Present exactly, and only, the lines running from the line that contains "开启功能( 进入游戏中输入即可 )<br/>" through the end of the entries below.
━━━━━━━━
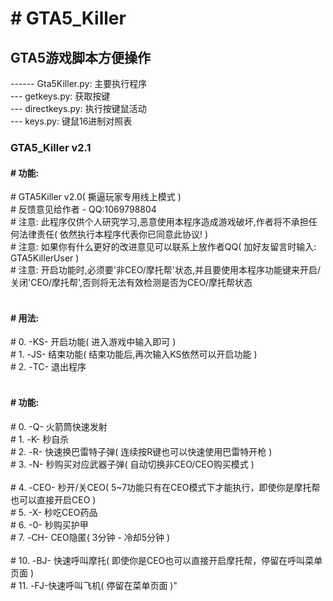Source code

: ﻿<h1># GTA5_Killer</h1>
<h2>GTA5游戏脚本方便操作</h2>
------ Gta5Killer.py: 主要执行程序<br/>
--- getkeys.py: 获取按键<br/>
--- directkeys.py: 执行按键鼠活动<br/>
--- keys.py: 键鼠16进制对照表<br/>
<h3>GTA5_Killer v2.1</h3>
<h4># 功能:</h4>
#   GTA5Killer v2.0( 撕逼玩家专用线上模式 )<br/>
#   反馈意见给作者 - QQ:1069798804<br/>
#   注意: 此程序仅供个人研究学习,恶意使用本程序造成游戏破坏,作者将不承担任何法律责任( 依然执行本程序代表你已同意此协议! )<br/>
#   注意: 如果你有什么更好的改进意见可以联系上放作者QQ( 加好友留言时输入: GTA5KillerUser )<br/>
#   注意: 开启功能时,必须要'非CEO/摩托帮'状态,并且要使用本程序功能键来开启/关闭'CEO/摩托帮',否则将无法有效检测是否为CEO/摩托帮状态<br/>
<br/>
<h4># 用法:</h4>
#   0. -KS- 开启功能( 进入游戏中输入即可 )<br/>
#   1. -JS- 结束功能( 结束功能后,再次输入KS依然可以开启功能 )<br/>
#   2. -TC- 退出程序<br/>
<br/>
<h4># 功能:</h4>
#   0. -Q- 火箭筒快速发射<br/>
#   1. -K- 秒自杀<br/>
#   2. -R- 快速换巴雷特子弹( 连续按R键也可以快速使用巴雷特开枪 )<br/>
#   3. -N- 秒购买对应武器子弹( 自动切换非CEO/CEO购买模式 )<br/>
<br/>
#   4. -CEO- 秒开/关CEO( 5~7功能只有在CEO模式下才能执行，即使你是摩托帮也可以直接开启CEO )<br/>
#   5. -X- 秒吃CEO药品<br/>
#   6. -0- 秒购买护甲<br/>
#   7. -CH- CEO隐匿( 3分钟 - 冷却5分钟 )<br/>
<br/>
#   10. -BJ- 快速呼叫摩托( 即使你是CEO也可以直接开启摩托帮，停留在呼叫菜单页面 )<br/>
#   11. -FJ-快速呼叫飞机( 停留在菜单页面 )"<br/>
━━━━━━━━
Answer space ::
#   0. -KS- 开启功能( 进入游戏中输入即可 )<br/>
#   1. -JS- 结束功能( 结束功能后,再次输入KS依然可以开启功能 )<br/>
#   2. -TC- 退出程序<br/>
<br/>
<h4># 功能:</h4>
#   0. -Q- 火箭筒快速发射<br/>
#   1. -K- 秒自杀<br/>
#   2. -R- 快速换巴雷特子弹( 连续按R键也可以快速使用巴雷特开枪 )<br/>
#   3. -N- 秒购买对应武器子弹( 自动切换非CEO/CEO购买模式 )<br/>
<br/>
#   4. -CEO- 秒开/关CEO( 5~7功能只有在CEO模式下才能执行，即使你是摩托帮也可以直接开启CEO )<br/>
#   5. -X- 秒吃CEO药品<br/>
#   6. -0- 秒购买护甲<br/>
#   7. -CH- CEO隐匿( 3分钟 - 冷却5分钟 )<br/>
<br/>
#   10. -BJ- 快速呼叫摩托( 即使你是CEO也可以直接开启摩托帮，停留在呼叫菜单页面 )<br/>
#   11. -FJ-快速呼叫飞机( 停留在菜单页面 )"<br/>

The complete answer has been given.